Mgr de La Bourdonnaye, évêque et comte de Léon, qui avait succédé à Mgr de La Brosse en 1701, et qui avait aussi pris. cette Communauté sous sa protection , vint au secours des Dames de l'Union chrétienne pour faire relever ces deux édifices. En reconnaissance de tout ce qu'il avait fait pour la Communauté et des sommes qu'il lui avait données, qui s'élevaient à plus de dix mille livres, on l'honora du titre de fondateur et principal protecteur de la Commtmauté. Pour rendre la reconnaissance de ces Dames publique et éternelle, on fit placer les armes de ce prélat au-dessus de la porte d'entrée de la cour de la maison.
IX.
Les édifices qui furent construits à cette époque, et ceux qui existaient antérieurement occupant presque tous les terrains que l'on avait achetés en 1704, on se trouva dans la nécessité d'en acquérir de nouveaux, pour faire un jardín et « autres commodités » absolument nécessaires dans une Communauté. On acheta d'abord plusieurs champs qui environnaient le couvent, puis ces acquisitions en entraînèrent d'autres afin de bien l'enclore. A cette époque cet établissement s'agrandit considérablement. En 1712 il possédait en biens-fonds toute la propriété que les Dames de l'Union chrétienne avait achetée de M. de Portarieu, toutes les pièces de terre qu'elles y avaient jointes par leurs dernières acquisitions et un grand champ afféagé de Mgr l'Evêque de Léon, moins, est-il dit dans le registre du couvent, les portions de terrains qui avaient été prises pour les rues que l'on traçait alors : la rue de Porstrein (d’Aiguillon), la rue du Château..., etc. [Note : A cette époque la rue du Château n'existait point encore, elle venait seulement d'être tracée entre ce couvent et le Champ-de-Bataille. Elle porta d'abord le nom de rue de Plœuc. Avant le percement de cette rue, celle de St-Yves était souvent désignée sous le nom de rue du Château, parce qu'elle y conduisait].
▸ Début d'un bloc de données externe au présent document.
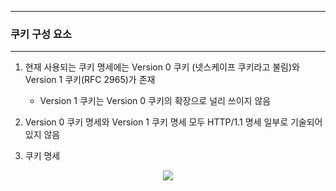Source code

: -----
### 쿠키 구성 요소
-----
1. 현재 사용되는 쿠키 명세에는 Version 0 쿠키 (넷스케이프 쿠키라고 불림)와 Version 1 쿠키(RFC 2965)가 존재
   - Version 1 쿠키는 Version 0 쿠키의 확장으로 널리 쓰이지 않음
  
2. Version 0 쿠키 명세와 Version 1 쿠키 명세 모두 HTTP/1.1 명세 일부로 기술되어 있지 않음
3. 쿠키 명세
<div align="center">
<img src="https://github.com/user-attachments/assets/5957e367-d335-4771-b2ad-292d121a38c0">
</div>
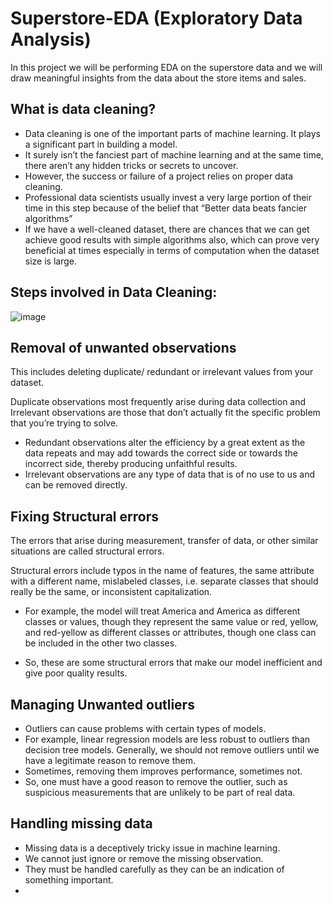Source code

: # Superstore-EDA (Exploratory Data Analysis)
In this project we will be performing EDA on the superstore data and we will draw meaningful insights from the data about the store items and sales. 

## What is data cleaning? 

- Data cleaning is one of the important parts of machine learning. It plays a significant part in building a model. 
-  It surely isn’t the fanciest part of machine learning and at the same time, there aren’t any hidden tricks or secrets to uncover.
- However, the success or failure of a project relies on proper data cleaning. 
- Professional data scientists usually invest a very large portion of their time in this step because of the belief that “Better data beats fancier algorithms”
- If we have a well-cleaned dataset, there are chances that we can get achieve good results with simple algorithms also, which can prove very beneficial at times especially in terms of computation when the dataset size is large.

## Steps involved in Data Cleaning: 

![image](https://user-images.githubusercontent.com/63282184/136796151-96b9df02-8c78-424c-8aff-7c464151296a.png)

## Removal of unwanted observations

This includes deleting duplicate/ redundant or irrelevant values from your dataset. 

Duplicate observations most frequently arise during data collection and Irrelevant observations are those that don’t actually fit the specific problem that you’re trying to solve. 

- Redundant observations alter the efficiency by a great extent as the data repeats and may add towards the correct side or towards the incorrect side, thereby producing unfaithful results.
- Irrelevant observations are any type of data that is of no use to us and can be removed directly.

## Fixing Structural errors

The errors that arise during measurement, transfer of data, or other similar situations are called structural errors.

Structural errors include typos in the name of features, the same attribute with a different name, mislabeled classes, i.e. separate classes that should really be the same, or inconsistent capitalization. 

- For example, the model will treat America and America as different classes or values, though they represent the same value or red, yellow, and red-yellow as different classes or attributes, though one class can be included in the other two classes. 


- So, these are some structural errors that make our model inefficient and give poor quality results. 

## Managing Unwanted outliers 

- Outliers can cause problems with certain types of models.
- For example, linear regression models are less robust to outliers than decision tree models. Generally, we should not remove outliers until we have a legitimate reason to remove them. 
- Sometimes, removing them improves performance, sometimes not. 
- So, one must have a good reason to remove the outlier, such as suspicious measurements that are unlikely to be part of real data.

## Handling missing data 
- Missing data is a deceptively tricky issue in machine learning. 
- We cannot just ignore or remove the missing observation. 
-  They must be handled carefully as they can be an indication of something important.
-  




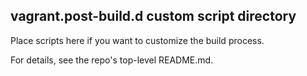 ## vagrant.post-build.d custom script directory

Place scripts here if you want to customize the build process.

For details, see the repo's top-level README.md.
Les rentes dont jouissait le couvent à cette époque s'élevaient à 1,360 livres.
Les rentes qu'il devait montaient à 1,008 livres.
Dès 1743 presque toutes ces charges étaient remboursées. Il ne restait plus devoir qu'une somme de 13 liv. 4 sols , répartie ainsi qu'il suit :
A la chapelle de Notre-Dame-de -Pitié, au Château de Brest ..... 3 liv. 2 sols.
Au
recteur de Brest ....... 3 liv. 2 sols.
A Mgr l'Evêque de Léon : 5 liv.
Total
...... 13 liv. 4 sols.
X.
Le Pape, qui protégeait beaucoup cette maison, en raison de l'affection qu'il portait aux sœurs et de leur dévouement, etc. leur avait encore accordé, en 1708, des indulgences plénières pour elles, et rémission de leurs péchés, si, à l'article de la mort, elles avaient rempli leurs devoirs religieux, s'étaient confessées et, dans le cas où elles n'auraient pu le faire, si elles étaient vraiment repentantes. De nouvelles indulgences perpétuelles furent encore accordées par le Pape en 1713 à toutes les personnes qui suivaient les retraites de la Communauté.
XI.
En 1717 cette Communauté se composait de trente et une personnes, dont :
1. La Supérieure.
14 Sœurs de chœur.
3 Sœurs associées.
2 Novices.
2
Converses.
1 Aumônier.
1 Vieille Domestique , pensionnaire perpétuelle.
2 Valets à gage.
1 Garçon.
4 Servantes.
Total : 31 personnes.
Sans compter les pensionnaires et les dames qui se retiraient dans cet établissement, et qui, pour la plupart, étaient des veuves d'officiers de marine, sans fortune, qui trouvaient dans cette maison une vie douce et peu coûteuse.
XII.
Quoique la Communauté eût fait bénir un terrain pour les sépultures de l'établissement, on inhumait aussi dans la chapelle. En 1719 , Mme Suzanne de Kerléan, dame de Rosmadec qui habitait le couvent, demandait par son testament à être inhumée dans la chapelle, sous le prie-Dieu de la supérieure, Mme de Penfeunteun. Le 23 février 1747, Jean-Louis de La Bourdonnaye, docteur en théologie de la faculté de Paris, vicaire-général de Nantes nommé évêque de Léon le 21 octobre 1701 et sacré le 23 avril 1702 , bienfaiteur du couvent, mourut à Brest. Son corps fut inhumé aussi dans la chapelle, actuellement Bourse du Commerce. Cet honneur n'était probablement réservé qu'à des personnes distinguées soit par leur naissance, soit par leur position ou les bienfaits qu'elles avaient accordés à la maison ; car l'église ou chapelle était assez petite. Les Supérieures devaient aussi, sans doute, y être enterrées. Aucun document n'est resté, qui l'indique.
XIII.
Mme de Penfeunteun était encore supérieure du couvent en 1730 ; une lacune dans les pièces qui se trouvent aux archives de la ville, ne permet pas de dire l'époque à laquelle elle mourut. Nous savons seulement qu'en 1741, onze ans après, c'était Mme Catherine Guyaumar qui était supérieure.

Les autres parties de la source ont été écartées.